=== Section Start ===

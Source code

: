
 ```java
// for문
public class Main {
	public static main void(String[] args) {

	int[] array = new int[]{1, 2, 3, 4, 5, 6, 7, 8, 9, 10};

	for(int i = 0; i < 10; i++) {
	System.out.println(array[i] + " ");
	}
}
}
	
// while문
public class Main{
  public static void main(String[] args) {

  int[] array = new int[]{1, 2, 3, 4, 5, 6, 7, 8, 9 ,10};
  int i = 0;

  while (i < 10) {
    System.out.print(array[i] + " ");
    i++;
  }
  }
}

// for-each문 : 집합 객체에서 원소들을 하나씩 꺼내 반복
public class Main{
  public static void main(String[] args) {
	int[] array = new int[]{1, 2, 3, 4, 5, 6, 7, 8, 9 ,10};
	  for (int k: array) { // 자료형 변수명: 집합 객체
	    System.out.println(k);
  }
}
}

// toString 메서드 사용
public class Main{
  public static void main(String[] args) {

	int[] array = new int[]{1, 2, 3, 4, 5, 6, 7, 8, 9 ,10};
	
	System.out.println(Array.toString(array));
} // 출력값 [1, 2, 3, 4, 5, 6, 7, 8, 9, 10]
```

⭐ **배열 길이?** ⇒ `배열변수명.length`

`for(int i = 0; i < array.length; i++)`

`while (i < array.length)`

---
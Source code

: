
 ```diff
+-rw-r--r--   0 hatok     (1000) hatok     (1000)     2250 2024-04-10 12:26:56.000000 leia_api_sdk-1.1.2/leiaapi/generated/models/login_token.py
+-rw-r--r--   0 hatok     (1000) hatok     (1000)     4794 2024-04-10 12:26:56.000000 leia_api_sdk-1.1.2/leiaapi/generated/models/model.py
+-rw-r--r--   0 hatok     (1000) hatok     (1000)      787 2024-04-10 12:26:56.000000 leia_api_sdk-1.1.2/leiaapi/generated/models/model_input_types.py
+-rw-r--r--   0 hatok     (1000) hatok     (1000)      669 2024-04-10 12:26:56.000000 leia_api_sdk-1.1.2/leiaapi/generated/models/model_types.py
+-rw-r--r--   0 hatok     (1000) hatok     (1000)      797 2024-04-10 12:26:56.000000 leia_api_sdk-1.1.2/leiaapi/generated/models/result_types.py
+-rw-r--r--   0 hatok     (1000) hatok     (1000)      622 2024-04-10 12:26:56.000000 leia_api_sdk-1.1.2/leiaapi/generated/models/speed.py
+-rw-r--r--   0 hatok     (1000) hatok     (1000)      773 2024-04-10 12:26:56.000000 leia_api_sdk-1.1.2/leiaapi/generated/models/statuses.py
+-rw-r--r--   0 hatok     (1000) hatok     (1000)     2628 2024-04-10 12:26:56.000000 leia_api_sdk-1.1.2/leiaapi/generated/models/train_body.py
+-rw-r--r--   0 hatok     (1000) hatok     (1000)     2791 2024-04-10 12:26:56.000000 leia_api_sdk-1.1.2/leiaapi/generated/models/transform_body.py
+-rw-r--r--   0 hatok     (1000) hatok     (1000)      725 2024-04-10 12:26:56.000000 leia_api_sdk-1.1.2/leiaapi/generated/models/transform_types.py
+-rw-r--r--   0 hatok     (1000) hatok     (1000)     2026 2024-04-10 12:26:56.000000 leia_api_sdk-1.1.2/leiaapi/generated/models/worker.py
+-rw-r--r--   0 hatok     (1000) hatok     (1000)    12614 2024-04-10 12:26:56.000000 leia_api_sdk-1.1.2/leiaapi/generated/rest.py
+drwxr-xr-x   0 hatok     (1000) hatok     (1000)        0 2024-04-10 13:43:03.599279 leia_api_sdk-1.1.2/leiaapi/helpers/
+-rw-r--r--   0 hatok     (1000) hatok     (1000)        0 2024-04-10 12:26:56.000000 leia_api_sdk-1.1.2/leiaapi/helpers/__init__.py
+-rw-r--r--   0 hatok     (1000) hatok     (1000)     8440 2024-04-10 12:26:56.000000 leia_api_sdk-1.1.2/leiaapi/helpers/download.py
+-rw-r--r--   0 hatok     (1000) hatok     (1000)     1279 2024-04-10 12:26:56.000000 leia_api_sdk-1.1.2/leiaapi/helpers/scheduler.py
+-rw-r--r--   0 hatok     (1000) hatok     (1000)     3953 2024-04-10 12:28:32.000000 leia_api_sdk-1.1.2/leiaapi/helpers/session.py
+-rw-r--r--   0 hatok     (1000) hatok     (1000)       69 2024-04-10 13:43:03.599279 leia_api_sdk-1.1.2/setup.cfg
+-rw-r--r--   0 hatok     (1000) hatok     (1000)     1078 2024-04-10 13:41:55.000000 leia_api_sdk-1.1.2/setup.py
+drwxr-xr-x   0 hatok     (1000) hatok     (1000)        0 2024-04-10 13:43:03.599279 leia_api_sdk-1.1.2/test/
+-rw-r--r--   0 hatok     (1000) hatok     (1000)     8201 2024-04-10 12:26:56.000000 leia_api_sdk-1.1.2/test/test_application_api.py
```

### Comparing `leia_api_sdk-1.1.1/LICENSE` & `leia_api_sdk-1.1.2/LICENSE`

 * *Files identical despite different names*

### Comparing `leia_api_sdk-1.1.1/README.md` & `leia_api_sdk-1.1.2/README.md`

=== Section End ===

* [Problem]:
The lines to report are those in the material above that contain the word "drwxr"; copy every one of them.

* [Task answer]:
+drwxr-xr-x   0 hatok     (1000) hatok     (1000)        0 2024-04-10 13:43:03.599279 leia_api_sdk-1.1.2/leiaapi/helpers/
+drwxr-xr-x   0 hatok     (1000) hatok     (1000)        0 2024-04-10 13:43:03.599279 leia_api_sdk-1.1.2/test/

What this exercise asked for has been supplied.